- WORK INSTRUCTION:
Read the lines below. Copy out any that hold the string "signatures".

Collected data:
------------------------------------------------

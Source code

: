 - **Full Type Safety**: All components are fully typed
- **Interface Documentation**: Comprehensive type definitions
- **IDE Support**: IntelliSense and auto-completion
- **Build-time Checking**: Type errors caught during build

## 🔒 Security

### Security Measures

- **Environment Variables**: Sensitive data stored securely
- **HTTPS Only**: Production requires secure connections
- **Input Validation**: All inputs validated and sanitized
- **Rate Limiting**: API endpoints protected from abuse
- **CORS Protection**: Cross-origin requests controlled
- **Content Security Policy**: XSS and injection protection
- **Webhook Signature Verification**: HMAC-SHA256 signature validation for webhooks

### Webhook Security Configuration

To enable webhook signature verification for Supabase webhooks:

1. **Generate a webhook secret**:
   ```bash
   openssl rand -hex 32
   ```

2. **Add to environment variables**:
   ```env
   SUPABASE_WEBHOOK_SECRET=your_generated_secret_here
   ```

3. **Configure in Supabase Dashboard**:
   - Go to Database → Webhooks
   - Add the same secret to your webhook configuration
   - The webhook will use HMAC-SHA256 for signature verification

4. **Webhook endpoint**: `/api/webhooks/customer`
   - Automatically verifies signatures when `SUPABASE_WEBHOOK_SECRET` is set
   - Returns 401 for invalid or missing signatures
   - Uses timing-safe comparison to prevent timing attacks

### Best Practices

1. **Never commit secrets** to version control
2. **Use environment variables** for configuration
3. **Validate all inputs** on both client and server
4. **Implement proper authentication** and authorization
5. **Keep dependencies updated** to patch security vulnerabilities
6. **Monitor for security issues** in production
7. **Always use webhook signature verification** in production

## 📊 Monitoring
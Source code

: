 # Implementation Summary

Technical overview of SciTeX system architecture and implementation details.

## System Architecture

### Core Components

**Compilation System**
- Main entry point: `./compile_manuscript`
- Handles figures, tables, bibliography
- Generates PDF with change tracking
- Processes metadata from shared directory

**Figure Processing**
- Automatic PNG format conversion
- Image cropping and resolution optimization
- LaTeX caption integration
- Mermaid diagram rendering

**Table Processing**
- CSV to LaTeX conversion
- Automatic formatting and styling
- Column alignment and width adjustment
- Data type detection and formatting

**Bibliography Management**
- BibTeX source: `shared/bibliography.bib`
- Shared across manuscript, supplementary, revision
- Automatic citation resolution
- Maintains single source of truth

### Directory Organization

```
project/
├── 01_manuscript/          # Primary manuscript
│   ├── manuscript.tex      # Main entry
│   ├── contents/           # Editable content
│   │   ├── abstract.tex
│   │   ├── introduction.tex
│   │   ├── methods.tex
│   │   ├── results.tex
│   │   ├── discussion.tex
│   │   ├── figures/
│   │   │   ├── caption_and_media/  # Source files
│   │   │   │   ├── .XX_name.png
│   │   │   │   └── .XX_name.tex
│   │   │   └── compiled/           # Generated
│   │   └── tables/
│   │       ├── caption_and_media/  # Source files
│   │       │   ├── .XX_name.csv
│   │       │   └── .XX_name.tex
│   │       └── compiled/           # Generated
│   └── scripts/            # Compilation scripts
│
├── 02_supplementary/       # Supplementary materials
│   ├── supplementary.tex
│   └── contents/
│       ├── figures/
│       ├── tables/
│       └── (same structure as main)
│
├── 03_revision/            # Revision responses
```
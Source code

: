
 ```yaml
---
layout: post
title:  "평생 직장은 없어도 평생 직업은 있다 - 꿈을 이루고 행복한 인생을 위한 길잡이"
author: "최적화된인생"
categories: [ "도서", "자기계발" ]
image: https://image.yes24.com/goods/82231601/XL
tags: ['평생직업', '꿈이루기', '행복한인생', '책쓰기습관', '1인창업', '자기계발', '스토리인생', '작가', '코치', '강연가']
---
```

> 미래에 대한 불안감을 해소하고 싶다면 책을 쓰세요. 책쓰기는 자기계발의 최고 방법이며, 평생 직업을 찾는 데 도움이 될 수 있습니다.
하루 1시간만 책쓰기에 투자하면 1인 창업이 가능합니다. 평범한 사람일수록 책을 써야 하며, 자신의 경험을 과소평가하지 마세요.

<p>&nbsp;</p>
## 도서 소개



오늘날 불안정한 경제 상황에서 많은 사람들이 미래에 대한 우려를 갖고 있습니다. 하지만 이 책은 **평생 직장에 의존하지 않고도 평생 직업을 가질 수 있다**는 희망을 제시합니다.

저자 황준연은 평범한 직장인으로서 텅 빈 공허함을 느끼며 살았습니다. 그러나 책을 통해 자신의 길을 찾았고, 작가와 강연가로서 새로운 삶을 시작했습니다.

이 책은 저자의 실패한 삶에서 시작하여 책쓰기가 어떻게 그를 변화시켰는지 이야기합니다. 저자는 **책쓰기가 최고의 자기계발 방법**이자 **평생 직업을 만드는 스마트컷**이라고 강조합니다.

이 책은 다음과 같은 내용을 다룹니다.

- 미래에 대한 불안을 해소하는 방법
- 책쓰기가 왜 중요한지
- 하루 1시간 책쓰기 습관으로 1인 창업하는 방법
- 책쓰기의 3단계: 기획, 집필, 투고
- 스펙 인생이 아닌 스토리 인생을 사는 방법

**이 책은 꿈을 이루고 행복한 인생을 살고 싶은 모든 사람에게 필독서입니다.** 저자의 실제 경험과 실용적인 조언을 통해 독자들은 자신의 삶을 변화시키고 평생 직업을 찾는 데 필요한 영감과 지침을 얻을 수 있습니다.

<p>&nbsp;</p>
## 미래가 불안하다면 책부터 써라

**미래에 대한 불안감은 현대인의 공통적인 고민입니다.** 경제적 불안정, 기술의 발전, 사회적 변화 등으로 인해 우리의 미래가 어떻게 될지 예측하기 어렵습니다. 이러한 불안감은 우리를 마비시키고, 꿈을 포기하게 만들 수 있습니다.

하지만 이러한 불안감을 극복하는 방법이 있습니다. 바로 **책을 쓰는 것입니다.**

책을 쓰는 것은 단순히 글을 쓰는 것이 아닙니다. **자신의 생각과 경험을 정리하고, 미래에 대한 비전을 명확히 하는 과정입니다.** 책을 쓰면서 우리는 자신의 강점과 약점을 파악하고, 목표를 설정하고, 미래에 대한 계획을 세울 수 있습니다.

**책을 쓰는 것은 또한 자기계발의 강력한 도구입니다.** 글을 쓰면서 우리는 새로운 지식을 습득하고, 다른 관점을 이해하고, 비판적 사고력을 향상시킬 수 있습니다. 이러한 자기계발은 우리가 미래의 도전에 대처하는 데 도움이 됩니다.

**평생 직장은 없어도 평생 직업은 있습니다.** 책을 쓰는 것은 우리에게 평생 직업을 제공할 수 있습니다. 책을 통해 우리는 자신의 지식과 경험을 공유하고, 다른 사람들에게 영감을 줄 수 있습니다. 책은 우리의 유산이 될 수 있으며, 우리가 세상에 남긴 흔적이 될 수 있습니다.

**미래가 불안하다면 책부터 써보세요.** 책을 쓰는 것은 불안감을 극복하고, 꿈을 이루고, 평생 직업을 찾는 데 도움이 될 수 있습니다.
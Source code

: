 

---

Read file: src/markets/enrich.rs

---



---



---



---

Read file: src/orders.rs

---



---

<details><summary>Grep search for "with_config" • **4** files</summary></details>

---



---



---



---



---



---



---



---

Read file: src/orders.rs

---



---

------------------------------------------------

- REPLY:
   - Automatically verifies signatures when `SUPABASE_WEBHOOK_SECRET` is set
   - Returns 401 for invalid or missing signatures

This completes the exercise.